Monday, October 1, 2007

Korea, Our Korea

Korea, Our Korea

When the audience learned that the female lead character did not end up with the man of her liking, they cried of disappointment. This is the pivotal scene in Ditto, one of the entries in this year’s Korean Film Festival, held in UP last week. The story is of a guy from the future who is communicating with a lady from the past. We hold the present in abeyance as we watch them fall in, and out, of love.

South Korea is very much preoccupied with its past. As a newly industrialized country, becoming one of the world’s largest economies by the 1980s, the “prosperous” South has been devoting itself to knowing the past. We know that approaching the past from the present (that was the future before) is driven by multiple desires: perhaps to understand – by way of representing to themselves – why they have become what we they are now or maybe to limn the contingencies that made possible such return—going back—needed to begin with.

In Joint Security Area (JSA) a neutral international investigation team was dispatched to probe the shooting incident between North and South Korean forces. By way of multiple reconstructions, we are afforded of the encounter as narrated by partisans. We then learn that the soldiers being examined are determined to twist the story so that no one would be indicted in the proper, that is, traditionally unfair, sense. Out of the boredom and intense pressure of keeping an eye at the other side, the South and North Korean soldiers befriended one another. Those commanded to watch sneak out to share happy moments in the devil-forbidden border. Indeed one humor is the hidden desire for a fellow by a South Korean soldier, uttered in a homosocial environment of the demilitarized zone. It is interesting to know the views of feminists in this regard, as the neutral investigator and sole female character (excluding the extras of course) crystallized the North-South divide. She herself has a past to examine. It was revealed that her father, a North Korean general, was exiled; she, a product of an interracial union, is now re/turning for the first time to the land of her lineage. Our central character must investigate an incident that denies the personal out-and-out in the political constitution of things. The burden of her own history is embedded in the conflicts that made Koreans fight one another, friend against friend, brother against brother.

Even though the acting is just passable (they move and talk visibly on cue), JSA is to me better than Taeguk-Gi, the other Korean film that worked on the Korean problem in its story. While it is true that the personal is political, this movie made the Korean War merely a backdrop to the family story being told. There is no “relation of acts and forces” in the wisdom that Raymond Williams makes clear of backgrounds in history.
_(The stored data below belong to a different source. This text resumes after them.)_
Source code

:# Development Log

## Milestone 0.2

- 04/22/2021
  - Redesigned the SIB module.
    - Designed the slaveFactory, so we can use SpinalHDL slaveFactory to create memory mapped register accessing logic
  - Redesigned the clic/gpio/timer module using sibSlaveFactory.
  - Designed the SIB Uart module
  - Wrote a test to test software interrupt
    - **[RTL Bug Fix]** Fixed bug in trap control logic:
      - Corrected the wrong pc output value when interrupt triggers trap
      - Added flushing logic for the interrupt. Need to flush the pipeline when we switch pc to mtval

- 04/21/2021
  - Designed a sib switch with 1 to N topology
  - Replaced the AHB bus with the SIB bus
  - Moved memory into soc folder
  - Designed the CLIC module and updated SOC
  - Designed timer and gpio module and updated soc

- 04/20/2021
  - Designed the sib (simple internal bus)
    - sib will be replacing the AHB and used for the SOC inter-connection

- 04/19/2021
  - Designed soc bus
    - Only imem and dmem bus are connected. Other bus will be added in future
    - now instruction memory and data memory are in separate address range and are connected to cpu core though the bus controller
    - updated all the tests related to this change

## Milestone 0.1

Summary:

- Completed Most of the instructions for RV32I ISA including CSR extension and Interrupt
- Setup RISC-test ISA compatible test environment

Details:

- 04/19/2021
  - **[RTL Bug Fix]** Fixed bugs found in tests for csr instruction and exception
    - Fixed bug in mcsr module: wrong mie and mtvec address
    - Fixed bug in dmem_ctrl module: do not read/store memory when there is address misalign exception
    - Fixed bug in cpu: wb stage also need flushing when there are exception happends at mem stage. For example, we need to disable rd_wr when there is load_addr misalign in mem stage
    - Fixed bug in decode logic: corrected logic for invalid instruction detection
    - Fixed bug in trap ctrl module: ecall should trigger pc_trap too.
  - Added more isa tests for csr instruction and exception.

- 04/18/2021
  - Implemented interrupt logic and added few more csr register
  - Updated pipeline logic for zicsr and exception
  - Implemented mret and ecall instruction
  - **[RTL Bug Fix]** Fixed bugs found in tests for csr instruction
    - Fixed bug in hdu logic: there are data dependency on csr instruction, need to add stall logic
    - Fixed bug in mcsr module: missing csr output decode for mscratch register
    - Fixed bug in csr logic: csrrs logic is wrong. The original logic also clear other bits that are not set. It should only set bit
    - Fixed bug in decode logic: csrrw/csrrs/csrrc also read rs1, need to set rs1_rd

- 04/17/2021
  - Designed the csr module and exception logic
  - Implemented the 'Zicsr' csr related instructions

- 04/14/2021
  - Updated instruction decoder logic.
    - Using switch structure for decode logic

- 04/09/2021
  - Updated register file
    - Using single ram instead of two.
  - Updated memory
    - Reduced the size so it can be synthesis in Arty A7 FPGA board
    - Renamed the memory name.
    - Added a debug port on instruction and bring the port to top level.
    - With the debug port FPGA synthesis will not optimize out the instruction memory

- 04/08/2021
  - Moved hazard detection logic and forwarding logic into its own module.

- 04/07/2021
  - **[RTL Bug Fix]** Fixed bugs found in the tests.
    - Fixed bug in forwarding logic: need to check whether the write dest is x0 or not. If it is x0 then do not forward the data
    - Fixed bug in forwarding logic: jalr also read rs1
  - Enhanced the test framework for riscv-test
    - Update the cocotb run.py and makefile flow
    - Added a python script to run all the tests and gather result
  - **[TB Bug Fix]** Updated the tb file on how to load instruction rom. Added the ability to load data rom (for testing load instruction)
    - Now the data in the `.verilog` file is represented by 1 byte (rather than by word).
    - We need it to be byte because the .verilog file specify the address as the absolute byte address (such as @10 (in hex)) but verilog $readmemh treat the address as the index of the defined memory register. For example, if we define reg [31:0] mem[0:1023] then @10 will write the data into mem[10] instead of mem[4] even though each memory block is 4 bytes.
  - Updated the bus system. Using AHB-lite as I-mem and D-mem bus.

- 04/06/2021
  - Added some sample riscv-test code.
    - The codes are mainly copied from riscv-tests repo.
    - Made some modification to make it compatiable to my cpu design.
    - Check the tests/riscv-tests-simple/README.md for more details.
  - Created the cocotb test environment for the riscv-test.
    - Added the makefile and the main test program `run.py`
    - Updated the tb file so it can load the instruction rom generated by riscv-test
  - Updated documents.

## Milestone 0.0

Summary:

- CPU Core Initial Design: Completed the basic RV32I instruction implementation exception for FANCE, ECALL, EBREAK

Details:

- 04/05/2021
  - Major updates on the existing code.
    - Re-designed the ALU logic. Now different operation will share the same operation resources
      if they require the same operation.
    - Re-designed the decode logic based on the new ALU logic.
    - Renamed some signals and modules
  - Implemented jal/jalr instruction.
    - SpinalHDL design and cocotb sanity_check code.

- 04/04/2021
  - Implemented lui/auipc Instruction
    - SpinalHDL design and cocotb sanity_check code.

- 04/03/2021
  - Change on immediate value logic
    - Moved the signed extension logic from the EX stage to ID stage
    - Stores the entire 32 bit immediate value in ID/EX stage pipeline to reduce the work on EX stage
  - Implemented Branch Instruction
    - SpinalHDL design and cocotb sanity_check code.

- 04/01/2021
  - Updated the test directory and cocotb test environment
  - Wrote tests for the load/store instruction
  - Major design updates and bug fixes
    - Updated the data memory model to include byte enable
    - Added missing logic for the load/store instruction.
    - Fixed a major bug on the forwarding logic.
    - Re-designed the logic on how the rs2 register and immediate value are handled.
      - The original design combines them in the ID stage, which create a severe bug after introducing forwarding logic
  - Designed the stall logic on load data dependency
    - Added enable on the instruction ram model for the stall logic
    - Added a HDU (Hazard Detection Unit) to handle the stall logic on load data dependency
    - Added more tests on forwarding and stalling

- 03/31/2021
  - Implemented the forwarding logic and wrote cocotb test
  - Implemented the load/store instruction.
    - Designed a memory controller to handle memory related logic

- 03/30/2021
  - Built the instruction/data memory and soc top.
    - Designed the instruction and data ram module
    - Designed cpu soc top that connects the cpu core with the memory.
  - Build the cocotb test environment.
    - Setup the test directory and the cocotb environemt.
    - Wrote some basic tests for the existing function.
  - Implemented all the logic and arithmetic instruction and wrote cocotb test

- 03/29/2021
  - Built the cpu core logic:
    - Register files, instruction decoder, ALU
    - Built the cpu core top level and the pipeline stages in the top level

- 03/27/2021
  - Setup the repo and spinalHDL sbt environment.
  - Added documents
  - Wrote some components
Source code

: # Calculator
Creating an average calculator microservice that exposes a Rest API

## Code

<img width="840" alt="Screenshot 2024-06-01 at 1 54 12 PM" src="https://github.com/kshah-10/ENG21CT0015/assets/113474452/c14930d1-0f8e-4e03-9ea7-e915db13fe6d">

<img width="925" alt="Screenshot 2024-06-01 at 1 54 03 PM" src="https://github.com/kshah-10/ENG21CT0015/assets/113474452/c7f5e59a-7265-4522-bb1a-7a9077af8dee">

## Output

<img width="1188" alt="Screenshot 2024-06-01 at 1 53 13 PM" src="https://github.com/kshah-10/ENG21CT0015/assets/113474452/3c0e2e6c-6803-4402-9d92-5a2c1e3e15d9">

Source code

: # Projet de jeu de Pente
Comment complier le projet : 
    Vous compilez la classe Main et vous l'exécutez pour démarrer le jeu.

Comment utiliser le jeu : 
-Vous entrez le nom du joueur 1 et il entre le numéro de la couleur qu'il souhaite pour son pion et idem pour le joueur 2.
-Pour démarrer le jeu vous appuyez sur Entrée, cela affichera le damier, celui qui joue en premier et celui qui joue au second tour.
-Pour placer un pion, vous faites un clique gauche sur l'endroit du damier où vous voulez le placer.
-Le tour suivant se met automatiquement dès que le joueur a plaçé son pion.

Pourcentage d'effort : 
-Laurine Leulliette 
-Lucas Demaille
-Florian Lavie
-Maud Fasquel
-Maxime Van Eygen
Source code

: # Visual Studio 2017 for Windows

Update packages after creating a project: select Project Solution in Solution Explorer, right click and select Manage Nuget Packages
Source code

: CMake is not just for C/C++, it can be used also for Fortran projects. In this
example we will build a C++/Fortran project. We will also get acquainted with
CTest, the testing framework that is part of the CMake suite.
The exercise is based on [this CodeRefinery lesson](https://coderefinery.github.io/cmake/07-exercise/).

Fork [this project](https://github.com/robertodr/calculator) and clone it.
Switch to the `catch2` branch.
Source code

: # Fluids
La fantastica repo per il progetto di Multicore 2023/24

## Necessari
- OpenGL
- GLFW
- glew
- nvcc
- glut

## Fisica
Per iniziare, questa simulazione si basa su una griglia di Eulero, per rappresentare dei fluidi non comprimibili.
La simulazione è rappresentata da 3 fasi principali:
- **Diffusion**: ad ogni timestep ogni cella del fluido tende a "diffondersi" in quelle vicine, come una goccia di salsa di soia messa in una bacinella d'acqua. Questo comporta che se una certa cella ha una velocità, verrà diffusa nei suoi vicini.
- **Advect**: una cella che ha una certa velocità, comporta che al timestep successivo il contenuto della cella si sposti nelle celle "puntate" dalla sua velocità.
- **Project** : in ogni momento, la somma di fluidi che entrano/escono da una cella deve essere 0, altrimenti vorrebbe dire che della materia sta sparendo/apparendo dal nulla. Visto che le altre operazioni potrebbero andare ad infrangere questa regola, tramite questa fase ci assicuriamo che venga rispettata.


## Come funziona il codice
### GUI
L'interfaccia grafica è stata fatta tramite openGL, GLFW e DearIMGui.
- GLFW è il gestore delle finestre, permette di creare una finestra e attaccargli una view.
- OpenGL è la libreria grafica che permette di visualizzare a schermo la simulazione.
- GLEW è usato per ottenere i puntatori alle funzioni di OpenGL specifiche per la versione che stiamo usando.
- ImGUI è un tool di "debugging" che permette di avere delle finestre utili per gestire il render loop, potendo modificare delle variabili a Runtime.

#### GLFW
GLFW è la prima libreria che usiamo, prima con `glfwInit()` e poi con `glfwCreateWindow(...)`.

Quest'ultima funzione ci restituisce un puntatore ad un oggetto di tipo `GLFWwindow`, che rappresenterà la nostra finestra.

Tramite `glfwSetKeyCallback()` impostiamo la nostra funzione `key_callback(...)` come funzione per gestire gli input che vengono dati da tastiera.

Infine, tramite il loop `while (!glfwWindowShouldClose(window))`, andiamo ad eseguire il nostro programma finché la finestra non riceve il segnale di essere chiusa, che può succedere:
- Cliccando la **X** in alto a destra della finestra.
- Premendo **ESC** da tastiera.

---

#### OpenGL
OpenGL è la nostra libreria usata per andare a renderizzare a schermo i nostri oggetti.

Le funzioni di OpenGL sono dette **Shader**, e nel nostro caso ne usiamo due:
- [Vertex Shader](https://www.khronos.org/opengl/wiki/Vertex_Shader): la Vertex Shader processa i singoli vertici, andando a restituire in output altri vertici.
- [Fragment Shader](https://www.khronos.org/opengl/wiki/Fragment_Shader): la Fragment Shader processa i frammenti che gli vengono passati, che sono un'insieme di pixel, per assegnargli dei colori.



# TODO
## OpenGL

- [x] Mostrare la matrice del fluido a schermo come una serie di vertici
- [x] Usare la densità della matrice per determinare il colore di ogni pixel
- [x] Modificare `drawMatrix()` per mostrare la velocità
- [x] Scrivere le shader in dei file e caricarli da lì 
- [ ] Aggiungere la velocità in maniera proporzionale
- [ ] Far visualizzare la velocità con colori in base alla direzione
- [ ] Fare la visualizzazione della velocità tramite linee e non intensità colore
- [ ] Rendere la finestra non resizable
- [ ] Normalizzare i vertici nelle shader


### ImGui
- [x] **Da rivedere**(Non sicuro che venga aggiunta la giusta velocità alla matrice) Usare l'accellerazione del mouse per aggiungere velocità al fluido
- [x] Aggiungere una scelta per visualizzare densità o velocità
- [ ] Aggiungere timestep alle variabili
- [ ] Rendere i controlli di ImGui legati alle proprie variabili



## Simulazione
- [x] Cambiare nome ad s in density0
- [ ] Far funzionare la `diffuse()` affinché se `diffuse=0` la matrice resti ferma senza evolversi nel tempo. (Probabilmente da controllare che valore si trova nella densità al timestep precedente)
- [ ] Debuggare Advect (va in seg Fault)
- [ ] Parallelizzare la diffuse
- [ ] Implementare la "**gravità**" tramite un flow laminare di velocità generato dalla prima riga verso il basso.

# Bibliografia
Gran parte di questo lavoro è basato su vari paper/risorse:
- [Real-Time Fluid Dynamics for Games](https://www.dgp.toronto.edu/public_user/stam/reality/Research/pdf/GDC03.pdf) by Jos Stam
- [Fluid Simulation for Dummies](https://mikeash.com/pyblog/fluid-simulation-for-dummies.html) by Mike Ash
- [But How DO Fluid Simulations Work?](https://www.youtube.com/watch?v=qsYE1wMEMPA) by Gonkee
Tae-guk Gi opens from the present preoccupation with the past in a scientific pretense of archaeology. The remains of what was the brother of one of the two lead characters was found in an excavation site. The commercially successful film did not interrogate the past! All we have are scenes of brotherly love, the sacrifices of the older brother to save the younger brother from military draft and when they both joined the army, his sacrifices for the younger one not to be killed and to merit an exemption to return to studies. The younger one tries to balance it out by questioning the false heroism (not for country but for the family) of his brother and sacrificing ultimately for their family to be reunified. Patriotism, nationalism, capitalism, socialism and communism are all dogmas sworn out of the scenes! Like the artifice of clothing (always a sign of setting), the Korean problem is reduced to being a surface of filial piety, family unity, tradition in every sense! Emotions, affects, feelings and longings are just demonstrated as either cause or effect of all the actions and drama that are happening!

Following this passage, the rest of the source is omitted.